Looking at the monthly export data, in December US beef exports reached their highest monthly total since April at 98,595 tonnes (t), but was still 10.5% lower than December 2024.

Again, the effective loss of China is the main explanation for the decline, though exports were slightly weaker to other main export markets as well.

Japan remained the top export market, taking 18,646t in December, similar to the previous December, and brings the 2025 total to 237,975t, which was 2% lower than the 2024 volume.

US beef exports to South Korea in December fell to 20,510t from 22,199t in December 2024. However, for the year overall, South Korea remained the second-largest export market for US beef at 232,175t, similar to 2024 volumes.

Last year, US beef achieved tariff-free entry to South Korea for the first time as the trade agreement from 2012 had come into full effect. Prior to the agreement, US beef was subject to a 40% tariff entering South Korea.
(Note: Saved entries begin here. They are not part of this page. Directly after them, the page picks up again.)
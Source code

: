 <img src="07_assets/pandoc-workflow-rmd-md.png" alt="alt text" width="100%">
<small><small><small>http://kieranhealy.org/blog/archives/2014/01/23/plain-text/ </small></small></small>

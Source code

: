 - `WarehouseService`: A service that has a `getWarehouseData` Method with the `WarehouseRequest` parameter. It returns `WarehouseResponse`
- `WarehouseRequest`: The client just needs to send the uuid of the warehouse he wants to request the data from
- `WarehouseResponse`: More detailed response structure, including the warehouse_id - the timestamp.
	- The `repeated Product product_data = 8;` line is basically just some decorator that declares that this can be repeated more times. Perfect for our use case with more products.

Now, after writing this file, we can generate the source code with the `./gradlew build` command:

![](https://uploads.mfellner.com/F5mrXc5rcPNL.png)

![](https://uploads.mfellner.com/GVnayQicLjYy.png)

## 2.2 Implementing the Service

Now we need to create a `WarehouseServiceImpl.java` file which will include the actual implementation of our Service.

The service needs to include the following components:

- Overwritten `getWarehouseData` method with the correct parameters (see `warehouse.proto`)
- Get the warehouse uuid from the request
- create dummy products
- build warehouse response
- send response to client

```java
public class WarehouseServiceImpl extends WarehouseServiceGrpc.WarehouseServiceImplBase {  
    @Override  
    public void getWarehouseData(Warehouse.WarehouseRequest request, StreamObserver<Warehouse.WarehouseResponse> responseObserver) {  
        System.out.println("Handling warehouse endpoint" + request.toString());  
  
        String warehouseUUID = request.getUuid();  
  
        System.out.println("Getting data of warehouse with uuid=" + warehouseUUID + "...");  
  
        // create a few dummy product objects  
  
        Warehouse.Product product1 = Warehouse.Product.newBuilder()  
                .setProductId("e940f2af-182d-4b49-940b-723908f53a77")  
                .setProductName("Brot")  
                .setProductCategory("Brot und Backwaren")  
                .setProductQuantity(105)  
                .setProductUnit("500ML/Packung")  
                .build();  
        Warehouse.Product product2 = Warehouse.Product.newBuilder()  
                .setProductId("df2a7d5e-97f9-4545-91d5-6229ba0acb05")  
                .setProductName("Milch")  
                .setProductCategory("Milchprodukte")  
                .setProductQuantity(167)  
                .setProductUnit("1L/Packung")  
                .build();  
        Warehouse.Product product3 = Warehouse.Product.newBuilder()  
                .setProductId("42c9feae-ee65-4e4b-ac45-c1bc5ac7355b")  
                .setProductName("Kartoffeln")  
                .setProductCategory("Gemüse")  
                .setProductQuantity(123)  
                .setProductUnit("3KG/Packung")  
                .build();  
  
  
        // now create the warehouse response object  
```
Despite a 10% decline in the volume exported to Mexico in 2025, it remained the next-most important export market for US beef, taking 209,094t last year, while the volume to China and Hong Kong was just over half what it was the previous year at 111,312t. Most of this had been exported in the first quarter.

EU and UK

While both the EU and UK are tiny in the context of overall US beef exports, they are important symbolically.

Market access for both is contentious, because neither accepts beef imports from cattle that have been given growth-promoting hormones.

As these are widely used in the US beef production system, most US beef is effectively excluded from the EU and UK markets.

The US has a tariff-free quota for 13,000t for the UK and 35,000t for the EU, but didn’t come anywhere close to filling either in 2025.

US beef exports to the EU totalled 11,340t last year, which was over 8% lower than the previous year, though volumes to the UK increased slightly to 2,389t.

Comment – US will be more an importer than exporter in 2026

With so little beef traded in either direction between European countries and the United States, there may be an inclination to dismiss what is happening there as of little interest.

However, despite the currently supply issues and relationship with China, the US remained the world’s third-largest beef exporter in 2025.

It is also the second-largest importer of beef, with volumes increasing last year to over 1.5m tonnes. This has an indirect impact on the market for Irish beef exports.

The less beef the US exports and the more it imports creates opportunities for Brazil and Australia, the other countries that export in excess of 1m tonnes annually.

That in turn makes them less inclined to export more volumes to the UK and EU, which are Ireland’s main beef export market.

However, even with this, both countries significantly increased export volumes to the UK last year and Brazil grew its exports to the EU even without the Mercosur trade deal being in place.